Yury Kharchenko is contributing to a major exhibition taking place in the birthplace of the Reformation
What was a young Jewish artist doing in a former prison in Wittenberg, Germany?
Nailing his art to the wall, of course. Yury Kharchenko, who turned 31 this month, is one of around 65 international artists — including Ai Weiwei, Gilbert and George, Olafur Eliasson and Erwin Wurm — who have contributed to an exhibition in the very city where Martin Luther is said to have nailed his revolutionary thesis to a church door, triggering the Protestant Reformation half-a-millennium ago.
For Mr Kharchenko, a rising star, the exhibition Luther and the Avant-Garde,which runs until September 17 at the Old Prison, has provided a chance to confront controversial aspects of the Reformation, including Luther’s well-documented antisemitism and its ongoing legacy.
“Martin Luther was not only the big Reformer who translated the Bible into German; he was a big hater of Jews after he could not convert them to Christianity,” said Mr Kharchenko. “After that, he called for burning the synagogues and forbidding the rabbis to teach Torah.
“And this is what happened, nearly 450 years later,” he said, in reference to the Nazis.
The exhibition — which is one of many events this year marking 500 years of Protestantism — will include Mr Kharchenko’s portrait of the Nazi-appointed Protestant Bishop Ludwig Müller, in graphite and spray-paint on canvas. It is one of several shows this year that feature the work of Mr Kharchenko, a Russian-born German painter who has been exploring his Jewish roots through art in recent years.
A painting from the artist’s Tribes of Israel cycle will be included in a show at the Museum Kunstpalast Düsseldorf from July 18. In September, he will also participate in a panel discussion about Luther with Kay Heymer, the Düsseldorf museum’s head of modern art.
Mr Kharchenko’s intense search for his Jewish identity was triggered after he was attacked by neo-Nazis several years ago in Düsseldorf. They shouted, “You Jew, give us money” — but he did not know how they identified him as Jewish. He decided to probe this aspect of himself.
As part of that journey, he studied briefly in a Berlin Orthodox yeshiva and has explored his family’s possible relationship to Hershel Grynszpan, the young Jewish man who killed a German diplomat in Paris in 1938, allegedly because he was incensed by the Nazis’ expulsion of Polish-born Jews from Germany. The Nazis used the shooting as an excuse to trigger the Kristallnacht pogrom.

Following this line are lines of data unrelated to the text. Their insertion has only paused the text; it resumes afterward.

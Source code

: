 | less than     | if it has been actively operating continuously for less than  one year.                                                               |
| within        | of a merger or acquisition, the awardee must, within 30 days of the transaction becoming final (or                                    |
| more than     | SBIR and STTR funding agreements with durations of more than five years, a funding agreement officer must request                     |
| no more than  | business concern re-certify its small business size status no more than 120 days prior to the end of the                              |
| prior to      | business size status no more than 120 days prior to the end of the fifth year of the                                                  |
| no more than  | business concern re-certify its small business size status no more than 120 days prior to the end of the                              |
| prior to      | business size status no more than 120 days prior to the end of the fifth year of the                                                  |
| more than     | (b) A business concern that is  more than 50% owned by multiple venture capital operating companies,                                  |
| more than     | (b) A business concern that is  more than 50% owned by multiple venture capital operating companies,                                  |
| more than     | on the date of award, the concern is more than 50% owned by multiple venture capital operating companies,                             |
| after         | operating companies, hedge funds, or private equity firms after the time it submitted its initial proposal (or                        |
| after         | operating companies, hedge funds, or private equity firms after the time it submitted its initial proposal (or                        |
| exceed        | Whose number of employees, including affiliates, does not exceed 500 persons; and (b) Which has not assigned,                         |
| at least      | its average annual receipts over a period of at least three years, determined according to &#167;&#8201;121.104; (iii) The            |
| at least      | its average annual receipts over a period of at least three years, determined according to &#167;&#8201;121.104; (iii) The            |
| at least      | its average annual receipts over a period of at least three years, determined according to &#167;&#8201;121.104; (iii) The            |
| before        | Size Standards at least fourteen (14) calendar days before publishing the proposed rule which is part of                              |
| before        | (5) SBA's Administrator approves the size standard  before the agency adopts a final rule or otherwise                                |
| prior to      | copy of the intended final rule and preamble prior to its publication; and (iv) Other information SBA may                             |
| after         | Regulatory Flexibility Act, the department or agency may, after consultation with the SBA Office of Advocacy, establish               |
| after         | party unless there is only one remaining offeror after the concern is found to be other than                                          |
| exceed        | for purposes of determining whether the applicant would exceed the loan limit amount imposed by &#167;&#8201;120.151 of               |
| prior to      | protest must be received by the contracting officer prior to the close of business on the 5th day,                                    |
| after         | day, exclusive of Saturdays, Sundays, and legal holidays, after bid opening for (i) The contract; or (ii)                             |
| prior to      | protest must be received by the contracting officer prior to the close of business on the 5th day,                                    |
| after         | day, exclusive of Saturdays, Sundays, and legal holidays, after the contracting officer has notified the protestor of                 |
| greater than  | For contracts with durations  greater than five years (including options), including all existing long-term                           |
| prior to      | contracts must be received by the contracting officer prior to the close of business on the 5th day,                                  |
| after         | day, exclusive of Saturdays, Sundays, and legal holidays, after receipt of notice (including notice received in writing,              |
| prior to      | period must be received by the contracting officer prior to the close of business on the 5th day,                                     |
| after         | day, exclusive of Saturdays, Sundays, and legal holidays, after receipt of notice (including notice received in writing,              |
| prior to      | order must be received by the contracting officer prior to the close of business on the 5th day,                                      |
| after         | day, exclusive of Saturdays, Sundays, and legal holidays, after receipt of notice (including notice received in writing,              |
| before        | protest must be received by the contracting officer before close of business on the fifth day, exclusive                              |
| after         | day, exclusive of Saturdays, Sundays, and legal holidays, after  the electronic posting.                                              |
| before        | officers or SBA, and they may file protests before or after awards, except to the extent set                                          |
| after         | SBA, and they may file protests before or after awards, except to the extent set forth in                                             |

It turns out that Mr Kharchenko’s grandfather had changed the family name from Grynszpan to hide a possible connection to the shooter. Now, the artist is actively reclaiming this connection.
Mr Kharchenko’s haunting Self-portrait with Reference to the 1938 Mug Shot of Herschel Grynszpan will be on display in Wittenberg, alongside the portrait of Nazi Bishop Mueller: a cloaked and mysterious figure surrounded by shattered, deconstructed swastikas.
Müller was a rabid antisemite who wanted to excise so-called Jewish influence from the Protestant church, including parts of the Old Testament.
The two portraits — of Müller and the Grynszpan-Kharchenko amalgam, whom he calls Aron Grynszpan — will be on show together in Wittenberg as an “opposition of two different characters and fighters,” Mr Kharchenko said.